*Required work*:
Each line that has the string "badge" must be copied from the records below.

===== Available data =====

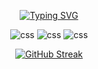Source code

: <div align="center">

  [![Typing SVG](https://readme-typing-svg.demolab.com?font=Fira+Code&pause=1000&width=435&lines=Best+Java+Developer;Intellij+Idea+Wizard;Pro+Minecraft+Player)](https://git.io/typing-svg)

  <img src="https://img.shields.io/badge/Knows-Java-blue?logo=openmediavault&logoColor=warning&color=blue" alt="css">
  
  <img src="https://img.shields.io/badge/Knows-Linux-blue?logo=linux&logoColor=warning&color=orange" alt="css">

  <img src="https://img.shields.io/badge/Knows-Python-blue?logo=python&logoColor=warning&color=yellow" alt="css">
  
  [![GitHub Streak](http://github-readme-streak-stats.herokuapp.com?user=fear-itself&theme=dark&background=000000)](https://git.io/streak-stats)

</div>
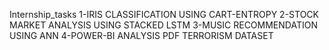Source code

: 
Internship_tasks
1-IRIS CLASSIFICATION USING CART-ENTROPY
2-STOCK MARKET ANALYSIS USING STACKED LSTM
3-MUSIC RECOMMENDATION USING ANN
4-POWER-BI ANALYSIS PDF TERRORISM DATASET
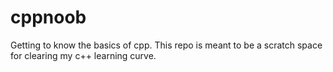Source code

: # cppnoob
Getting to know the basics of cpp. This repo is meant to be a scratch space for clearing my c++ learning curve.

=====

*Response to this task*:
  <img src="https://img.shields.io/badge/Knows-Java-blue?logo=openmediavault&logoColor=warning&color=blue" alt="css">
  <img src="https://img.shields.io/badge/Knows-Linux-blue?logo=linux&logoColor=warning&color=orange" alt="css">
  <img src="https://img.shields.io/badge/Knows-Python-blue?logo=python&logoColor=warning&color=yellow" alt="css">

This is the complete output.